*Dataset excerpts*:

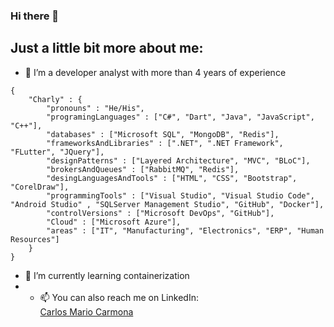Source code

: ### Hi there 👋

<!--
**CarlosMarioCarmona/CarlosMarioCarmona** is a ✨ _special_ ✨ repository because its `README.md` (this file) appears on your GitHub profile.

Here are some ideas to get you started:

- 🔭 I’m currently working on ...
- 🌱 I’m currently learning ...
- 👯 I’m looking to collaborate on ...
- 🤔 I’m looking for help with ...
- 💬 Ask me about ...
- 📫 How to reach me: ...
- 😄 Pronouns: ...
- ⚡ Fun fact: ...
-->

## Just a little bit more about me: 

- 🔭 I’m a developer analyst with more than 4 years of experience

```
{
    "Charly" : {
        "pronouns" : "He/His", 
        "programingLanguages" : ["C#", "Dart", "Java", "JavaScript", "C++"],
        "databases" : ["Microsoft SQL", "MongoDB", "Redis"],
        "frameworksAndLibraries" : [".NET", ".NET Framework", "FLutter", "JQuery"],
        "designPatterns" : ["Layered Architecture", "MVC", "BLoC"],
        "brokersAndQueues" : ["RabbitMQ", "Redis"],  
        "desingLanguagesAndTools" : ["HTML", "CSS", "Bootstrap", "CorelDraw"], 
        "programmingTools" : ["Visual Studio", "Visual Studio Code", "Android Studio" , "SQLServer Management Studio", "GitHub", "Docker"],
        "controlVersions" : ["Microsoft DevOps", "GitHub"], 
        "Cloud" : ["Microsoft Azure"],
        "areas" : ["IT", "Manufacturing", "Electronics", "ERP", "Human Resources"]
    }
}
```

- 🌱 I’m currently learning containerization 
- - 📫 You can also reach me on LinkedIn: <div class="badge-base LI-profile-badge" data-locale="en_US" data-size="large" data-theme="dark" data-type="HORIZONTAL" data-vanity="carlos-mario-carmona-69a251179" data-version="v1"><a class="badge-base__link LI-simple-link" href="https://mx.linkedin.com/in/carlos-mario-carmona-69a251179?trk=profile-badge">Carlos Mario Carmona</a></div>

*Instructions for the task*: Except for the pictures, give the data again word for word.

*Answer section*:
Source code

: ### Hi there 👋

<!--
**CarlosMarioCarmona/CarlosMarioCarmona** is a ✨ _special_ ✨ repository because its `README.md` (this file) appears on your GitHub profile.

Here are some ideas to get you started:

- 🔭 I’m currently working on ...
- 🌱 I’m currently learning ...
- 👯 I’m looking to collaborate on ...
- 🤔 I’m looking for help with ...
- 💬 Ask me about ...
- 📫 How to reach me: ...
- 😄 Pronouns: ...
- ⚡ Fun fact: ...
-->

## Just a little bit more about me: 

- 🔭 I’m a developer analyst with more than 4 years of experience

```
{
    "Charly" : {
        "pronouns" : "He/His", 
        "programingLanguages" : ["C#", "Dart", "Java", "JavaScript", "C++"],
        "databases" : ["Microsoft SQL", "MongoDB", "Redis"],
        "frameworksAndLibraries" : [".NET", ".NET Framework", "FLutter", "JQuery"],
        "designPatterns" : ["Layered Architecture", "MVC", "BLoC"],
        "brokersAndQueues" : ["RabbitMQ", "Redis"],  
        "desingLanguagesAndTools" : ["HTML", "CSS", "Bootstrap", "CorelDraw"], 
        "programmingTools" : ["Visual Studio", "Visual Studio Code", "Android Studio" , "SQLServer Management Studio", "GitHub", "Docker"],
        "controlVersions" : ["Microsoft DevOps", "GitHub"], 
        "Cloud" : ["Microsoft Azure"],
        "areas" : ["IT", "Manufacturing", "Electronics", "ERP", "Human Resources"]
    }
}
```

- 🌱 I’m currently learning containerization 
- - 📫 You can also reach me on LinkedIn: <div class="badge-base LI-profile-badge" data-locale="en_US" data-size="large" data-theme="dark" data-type="HORIZONTAL" data-vanity="carlos-mario-carmona-69a251179" data-version="v1"><a class="badge-base__link LI-simple-link" href="https://mx.linkedin.com/in/carlos-mario-carmona-69a251179?trk=profile-badge">Carlos Mario Carmona</a></div>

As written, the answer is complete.